No, she, and I, obviously do not. “You are anxious and troubled about many things, but one thing is necessary. Mary has chosen the good portion, which will not be taken away from her.”
I am scurrying about, anxious and troubled about all the things I have to do. Jesus, kindly and gently, convicts me. He says, “I’m not going to commend you, cheering you on for running around, engaging in mindless activity that mostly ultimately distracts you from the one and only thing that’s necessary: being with me, in my presence. The blessing is not in the fruit of all your activity, as you always believe it to be—that the harder the work, the busier you are, the more you run around and do, the greater your blessing will be—that’s not how My Kingdom works, or how your eternal reward works.”
God calls Martha, and me, to realize that simply being with Jesus, in His presence, at His feet, is the reward. He commends it when He sees that desire in Mary because that is the heart of God. That’s what eternity with Him will look like. God definitely calls us to work, but to work in the light of His presence, not apart from Him, anxious and hurried, simultaneously asking him to bless us with even more stuff that will draw us even farther from Him. Why would He want to order Mary, or any other believer, into that exercise in futility? Instead, Jesus wants to draw us into stillness and fellowship with Him. He calls us to choose wisely.
This frustrates me at first, Lord, because I want to justify myself, and for You to just commend what I’m doing and send me some help in doing it. In my core, though, I know You’re right. Acknowledging You’re right, however, means coming to the place, for the thousandth time, where I acknowledge the truth about my identity, the truth I’m so stubborn that I keep forgetting: You want me at your feet, with you, in your presence, so you can love me. I’m not just an employee you want to put to work; I am your Beloved Child, who pleases you only because You love me, because my older brother died so I could be in this relationship with you.

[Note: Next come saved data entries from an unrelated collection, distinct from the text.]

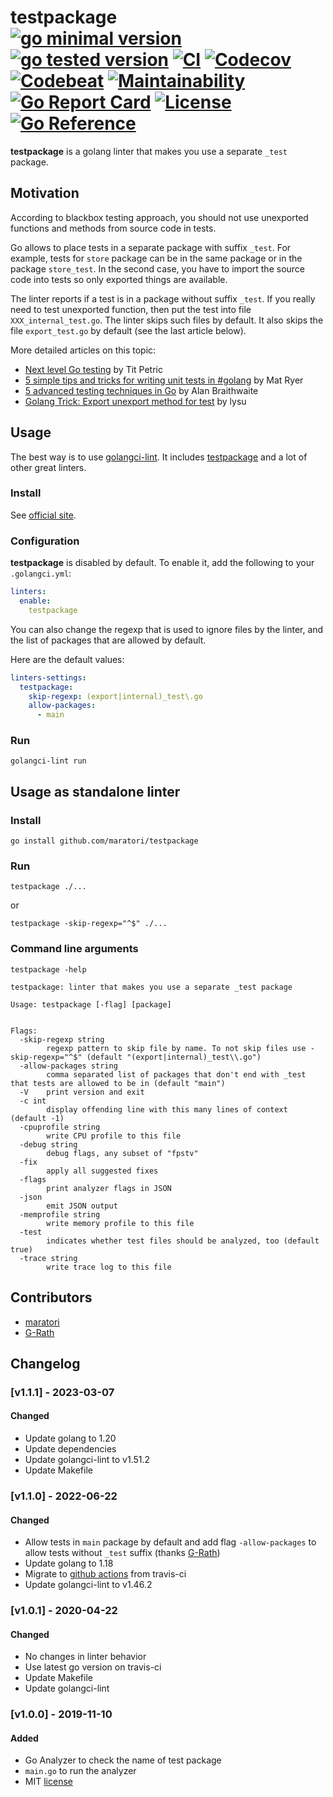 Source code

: # testpackage <br> [![go minimal version][go-img]][go-url] [![go tested version][go-latest-img]][go-latest-url] [![CI][ci-img]][ci-url] [![Codecov][codecov-img]][codecov-url] [![Codebeat][codebeat-img]][codebeat-url] [![Maintainability][codeclimate-img]][codeclimate-url] [![Go Report Card][goreportcard-img]][goreportcard-url] [![License][license-img]][license-url] [![Go Reference][godoc-img]][godoc-url]

**testpackage** is a golang linter that makes you use a separate `_test` package.

## Motivation

According to blackbox testing approach, you should not use unexported functions and methods from source code in tests.

Go allows to place tests in a separate package with suffix `_test`.
For example, tests for `store` package can be in the same package or in the package `store_test`.
In the second case, you have to import the source code into tests so only exported things are available.

The linter reports if a test is in a package without suffix `_test`.
If you really need to test unexported function, then put the test into file `XXX_internal_test.go`.
The linter skips such files by default.
It also skips the file `export_test.go` by default (see the last article below).

More detailed articles on this topic:
 * [Next level Go testing](https://scene-si.org/2019/04/15/next-level-go-testing#public-vs-private-tests-apis) by Tit Petric
 * [5 simple tips and tricks for writing unit tests in #golang](https://medium.com/@matryer/5-simple-tips-and-tricks-for-writing-unit-tests-in-golang-619653f90742) by Mat Ryer
 * [5 advanced testing techniques in Go](https://segment.com/blog/5-advanced-testing-techniques-in-go/#use-a-separate-test-package) by Alan Braithwaite
 * [Golang Trick: Export unexport method for test](https://medium.com/@robiplus/golang-trick-export-for-test-aa16cbd7b8cd) by lysu

## Usage

The best way is to use [golangci-lint](https://golangci-lint.run/). It includes [testpackage](https://golangci-lint.run/usage/linters/#list-item-testpackage) and a lot of other great linters.

### Install
See [official site](https://golangci-lint.run/usage/install/).

### Configuration
**testpackage** is disabled by default. To enable it, add the following to your `.golangci.yml`:
```yaml
linters:
  enable:
    testpackage
```

You can also change the regexp that is used to ignore files by the linter,
and the list of packages that are allowed by default.

Here are the default values:
```yaml
linters-settings:
  testpackage:
    skip-regexp: (export|internal)_test\.go
    allow-packages:
      - main
```

### Run
```shell script
golangci-lint run
```

## Usage as standalone linter

### Install
```shell script
go install github.com/maratori/testpackage
```

### Run
```shell script
testpackage ./...
```
or
```shell script
testpackage -skip-regexp="^$" ./...
```

### Command line arguments
```shell script
testpackage -help
```
```
testpackage: linter that makes you use a separate _test package

Usage: testpackage [-flag] [package]


Flags:
  -skip-regexp string
        regexp pattern to skip file by name. To not skip files use -skip-regexp="^$" (default "(export|internal)_test\\.go")
  -allow-packages string
        comma separated list of packages that don't end with _test that tests are allowed to be in (default "main")
  -V    print version and exit
  -c int
        display offending line with this many lines of context (default -1)
  -cpuprofile string
        write CPU profile to this file
  -debug string
        debug flags, any subset of "fpstv"
  -fix
        apply all suggested fixes
  -flags
        print analyzer flags in JSON
  -json
        emit JSON output
  -memprofile string
        write memory profile to this file
  -test
        indicates whether test files should be analyzed, too (default true)
  -trace string
        write trace log to this file
```

## Contributors
* [maratori](https://github.com/maratori)
* [G-Rath](https://github.com/G-Rath)

## Changelog

### [v1.1.1] - 2023-03-07

#### Changed
* Update golang to 1.20
* Update dependencies
* Update golangci-lint to v1.51.2
* Update Makefile

### [v1.1.0] - 2022-06-22

#### Changed
* Allow tests in `main` package by default and add flag `-allow-packages` to allow tests without `_test` suffix (thanks [G-Rath](https://github.com/G-Rath))
* Update golang to 1.18
* Migrate to [github actions](https://github.com/maratori/testpackage/actions/workflows/ci.yaml) from travis-ci
* Update golangci-lint to v1.46.2

### [v1.0.1] - 2020-04-22

#### Changed
* No changes in linter behavior
* Use latest go version on travis-ci
* Update Makefile
* Update golangci-lint

### [v1.0.0] - 2019-11-10

#### Added
* Go Analyzer to check the name of test package
* `main.go` to run the analyzer
* MIT [license](LICENSE)


[go-img]: https://img.shields.io/github/go-mod/go-version/maratori/testpackage
[go-url]: /go.mod
[go-latest-img]: https://img.shields.io/github/go-mod/go-version/maratori/testpackage?filename=.github%2Flatest-deps%2Fgo.mod&label=tested
[go-latest-url]: /.github/latest-deps/go.mod
[ci-img]: https://github.com/maratori/testpackage/actions/workflows/ci.yaml/badge.svg
[ci-url]: https://github.com/maratori/testpackage/actions/workflows/ci.yaml
[codecov-img]: https://codecov.io/gh/maratori/testpackage/branch/main/graph/badge.svg?token=Pa334H8xEh
[codecov-url]: https://codecov.io/gh/maratori/testpackage
[codebeat-img]: https://codebeat.co/badges/c5ab864e-dbe5-424a-93ae-75ad98c1ea55
[codebeat-url]: https://codebeat.co/projects/github-com-maratori-testpackage-main
[codeclimate-img]: https://api.codeclimate.com/v1/badges/bf753d7560c8e4aa5cf0/maintainability
[codeclimate-url]: https://codeclimate.com/github/maratori/testpackage/maintainability
[goreportcard-img]: https://goreportcard.com/badge/github.com/maratori/testpackage
[goreportcard-url]: https://goreportcard.com/report/github.com/maratori/testpackage
[license-img]: https://img.shields.io/github/license/maratori/testpackage.svg
[license-url]: /LICENSE
[godoc-img]: https://pkg.go.dev/badge/github.com/maratori/testpackage.svg
[godoc-url]: https://pkg.go.dev/github.com/maratori/testpackage
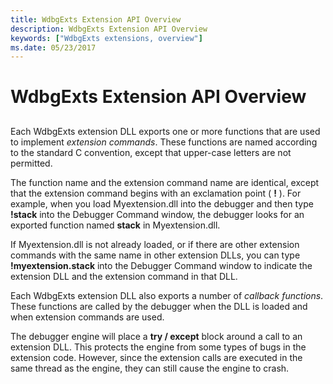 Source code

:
 ```yaml
---
title: WdbgExts Extension API Overview
description: WdbgExts Extension API Overview
keywords: ["WdbgExts extensions, overview"]
ms.date: 05/23/2017
---
```


# WdbgExts Extension API Overview


## <span id="ddk_wdbgexts_extension_api_overview_dbwx"></span><span id="DDK_WDBGEXTS_EXTENSION_API_OVERVIEW_DBWX"></span>


Each WdbgExts extension DLL exports one or more functions that are used to implement *extension commands*. These functions are named according to the standard C convention, except that upper-case letters are not permitted.

The function name and the extension command name are identical, except that the extension command begins with an exclamation point ( **!** ). For example, when you load Myextension.dll into the debugger and then type **!stack** into the Debugger Command window, the debugger looks for an exported function named **stack** in Myextension.dll.

If Myextension.dll is not already loaded, or if there are other extension commands with the same name in other extension DLLs, you can type **!myextension.stack** into the Debugger Command window to indicate the extension DLL and the extension command in that DLL.

Each WdbgExts extension DLL also exports a number of *callback functions*. These functions are called by the debugger when the DLL is loaded and when extension commands are used.

The debugger engine will place a **try / except** block around a call to an extension DLL. This protects the engine from some types of bugs in the extension code. However, since the extension calls are executed in the same thread as the engine, they can still cause the engine to crash.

Lord, thank you for calling me to this rest as I head into the new year. Call me again and again to rest and trust in You this year. Let the only resolution that matters to me this year be not to do, but to be—to be with you, quiet, and still, and alone in Your presence, remembering who I am, letting everything about You and me and all of them become rightly ordered in my heart all over again. Thank you for being the faithful Abba who loves me in the midst of my distractedness, anxiety, and frazzled-ness. Thank you for loving me for who I am, yet calling me to be so much more.